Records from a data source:
BEGIN

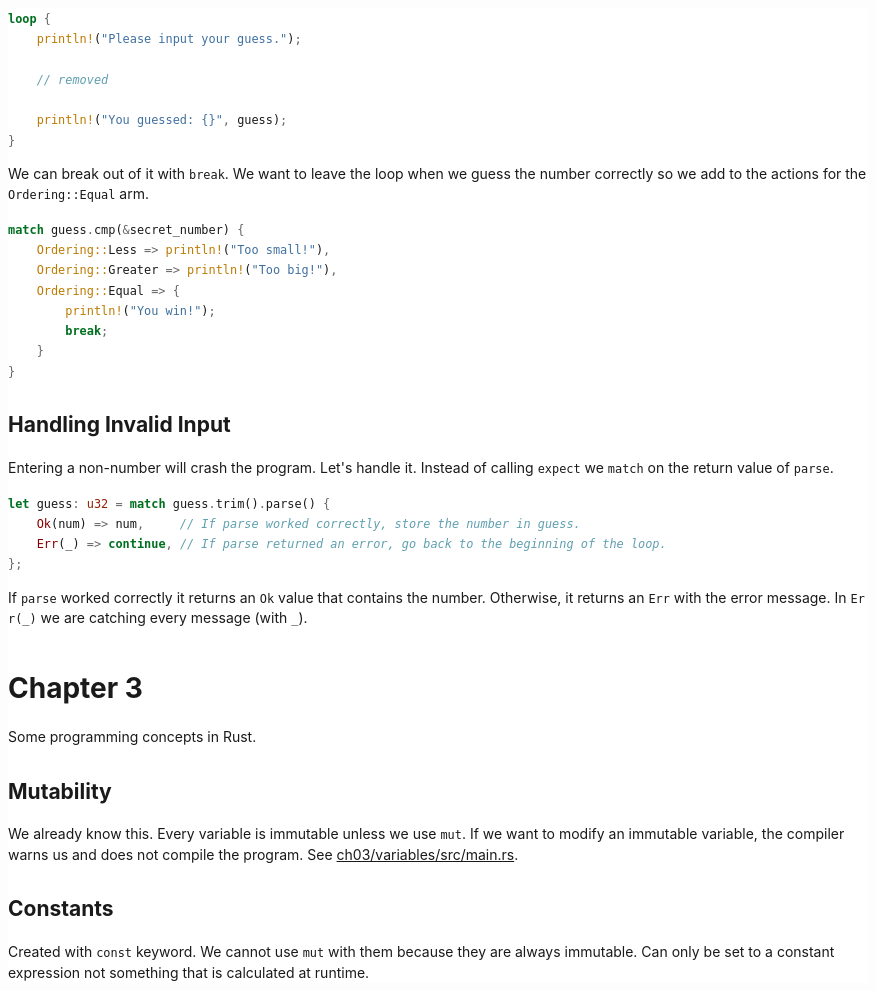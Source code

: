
 ```rs
loop {
    println!("Please input your guess.");

    // removed

    println!("You guessed: {}", guess);
}
```

We can break out of it with `break`. We want to leave the loop when we guess the
number correctly so we add to the actions for the `Ordering::Equal` arm.

```rs
match guess.cmp(&secret_number) {
    Ordering::Less => println!("Too small!"),
    Ordering::Greater => println!("Too big!"),
    Ordering::Equal => {
        println!("You win!");
        break;
    }
}
```

## Handling Invalid Input
Entering a non-number will crash the program. Let's handle it. Instead of
calling `expect` we `match` on the return value of `parse`.

```rs
let guess: u32 = match guess.trim().parse() {
    Ok(num) => num,     // If parse worked correctly, store the number in guess.
    Err(_) => continue, // If parse returned an error, go back to the beginning of the loop.
};
```

If `parse` worked correctly it returns an `Ok` value that contains the number.
Otherwise, it returns an `Err` with the error message. In `Err(_)` we are
catching every message (with `_`).

# Chapter 3
Some programming concepts in Rust.

## Mutability
We already know this. Every variable is immutable unless we use `mut`. If we
want to modify an immutable variable, the compiler warns us and does not compile
the program. See [ch03/variables/src/main.rs](ch03/variables/src/main.rs).

## Constants
Created with `const` keyword. We cannot use `mut` with them because they are
always immutable. Can only be set to a constant expression not something that is
calculated at runtime.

END

> [ABOUT THIS TASK]
Go through the entries above and print each one exactly, minus the pictures.

> [RESULT OF THE EXERCISE]
Source code

:
 ```rs
loop {
    println!("Please input your guess.");

    // removed

    println!("You guessed: {}", guess);
}
```

We can break out of it with `break`. We want to leave the loop when we guess the
number correctly so we add to the actions for the `Ordering::Equal` arm.

```rs
match guess.cmp(&secret_number) {
    Ordering::Less => println!("Too small!"),
    Ordering::Greater => println!("Too big!"),
    Ordering::Equal => {
        println!("You win!");
        break;
    }
}
```

## Handling Invalid Input
Entering a non-number will crash the program. Let's handle it. Instead of
calling `expect` we `match` on the return value of `parse`.

```rs
let guess: u32 = match guess.trim().parse() {
    Ok(num) => num,     // If parse worked correctly, store the number in guess.
    Err(_) => continue, // If parse returned an error, go back to the beginning of the loop.
};
```

If `parse` worked correctly it returns an `Ok` value that contains the number.
Otherwise, it returns an `Err` with the error message. In `Err(_)` we are
catching every message (with `_`).

# Chapter 3
Some programming concepts in Rust.

## Mutability
We already know this. Every variable is immutable unless we use `mut`. If we
want to modify an immutable variable, the compiler warns us and does not compile
the program. See [ch03/variables/src/main.rs](ch03/variables/src/main.rs).

## Constants
Created with `const` keyword. We cannot use `mut` with them because they are
always immutable. Can only be set to a constant expression not something that is
calculated at runtime.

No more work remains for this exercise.